(TASK DIRECTIONS): Identify and copy all lines of the material where the string "exist" is found.

(EXERCISE MATERIALS):
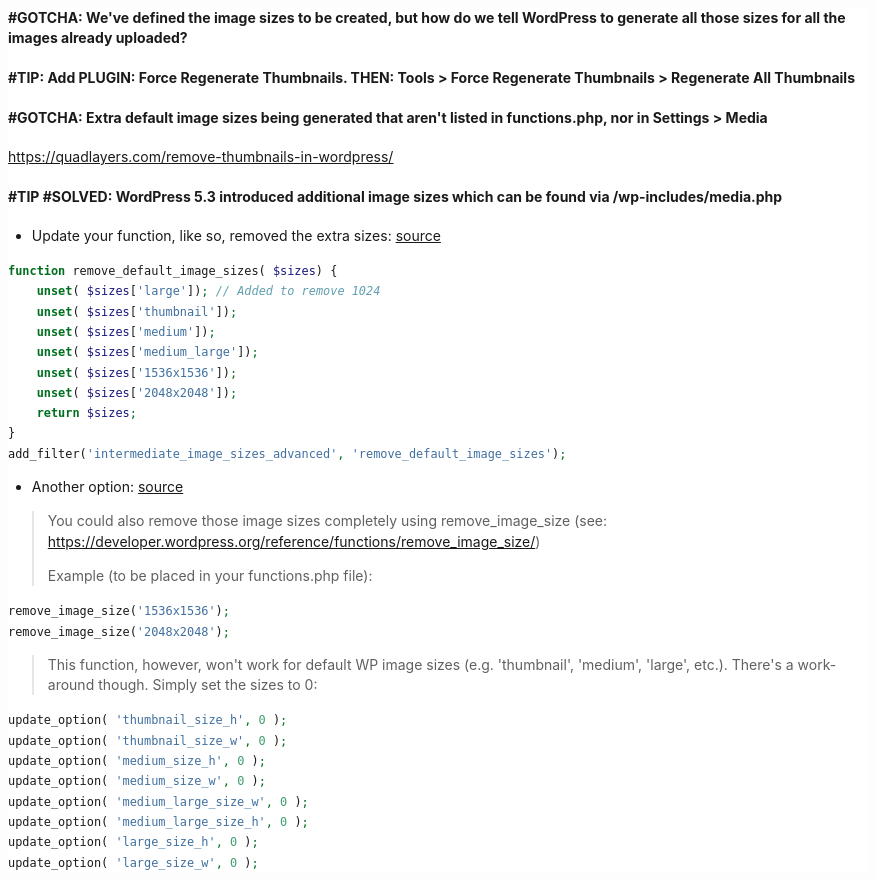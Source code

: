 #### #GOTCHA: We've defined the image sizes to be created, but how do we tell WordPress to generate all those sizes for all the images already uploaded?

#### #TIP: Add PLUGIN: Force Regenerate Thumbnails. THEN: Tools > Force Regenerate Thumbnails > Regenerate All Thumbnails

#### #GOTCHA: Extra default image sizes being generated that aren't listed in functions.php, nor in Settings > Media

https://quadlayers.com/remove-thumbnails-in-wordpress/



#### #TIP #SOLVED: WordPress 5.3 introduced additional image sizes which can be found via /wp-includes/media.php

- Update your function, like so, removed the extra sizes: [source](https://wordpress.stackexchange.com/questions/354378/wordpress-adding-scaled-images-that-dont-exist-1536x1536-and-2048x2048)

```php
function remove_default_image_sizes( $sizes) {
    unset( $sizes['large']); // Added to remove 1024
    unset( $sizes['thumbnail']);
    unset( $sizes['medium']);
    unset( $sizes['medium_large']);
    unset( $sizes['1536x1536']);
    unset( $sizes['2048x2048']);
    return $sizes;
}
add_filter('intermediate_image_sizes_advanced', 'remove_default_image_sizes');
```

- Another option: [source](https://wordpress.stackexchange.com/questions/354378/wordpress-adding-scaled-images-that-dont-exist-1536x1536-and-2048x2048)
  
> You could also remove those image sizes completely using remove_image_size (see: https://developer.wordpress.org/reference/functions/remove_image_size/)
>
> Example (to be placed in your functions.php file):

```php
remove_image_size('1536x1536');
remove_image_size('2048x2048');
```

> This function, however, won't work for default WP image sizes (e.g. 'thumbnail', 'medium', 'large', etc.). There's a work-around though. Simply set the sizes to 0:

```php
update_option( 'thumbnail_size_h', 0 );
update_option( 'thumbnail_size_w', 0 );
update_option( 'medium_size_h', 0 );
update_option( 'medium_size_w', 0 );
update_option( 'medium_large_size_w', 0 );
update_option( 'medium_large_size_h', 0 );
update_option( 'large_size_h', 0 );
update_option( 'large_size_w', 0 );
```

(EXERCISE RESULT):
- Update your function, like so, removed the extra sizes: [source](https://wordpress.stackexchange.com/questions/354378/wordpress-adding-scaled-images-that-dont-exist-1536x1536-and-2048x2048)
- Another option: [source](https://wordpress.stackexchange.com/questions/354378/wordpress-adding-scaled-images-that-dont-exist-1536x1536-and-2048x2048)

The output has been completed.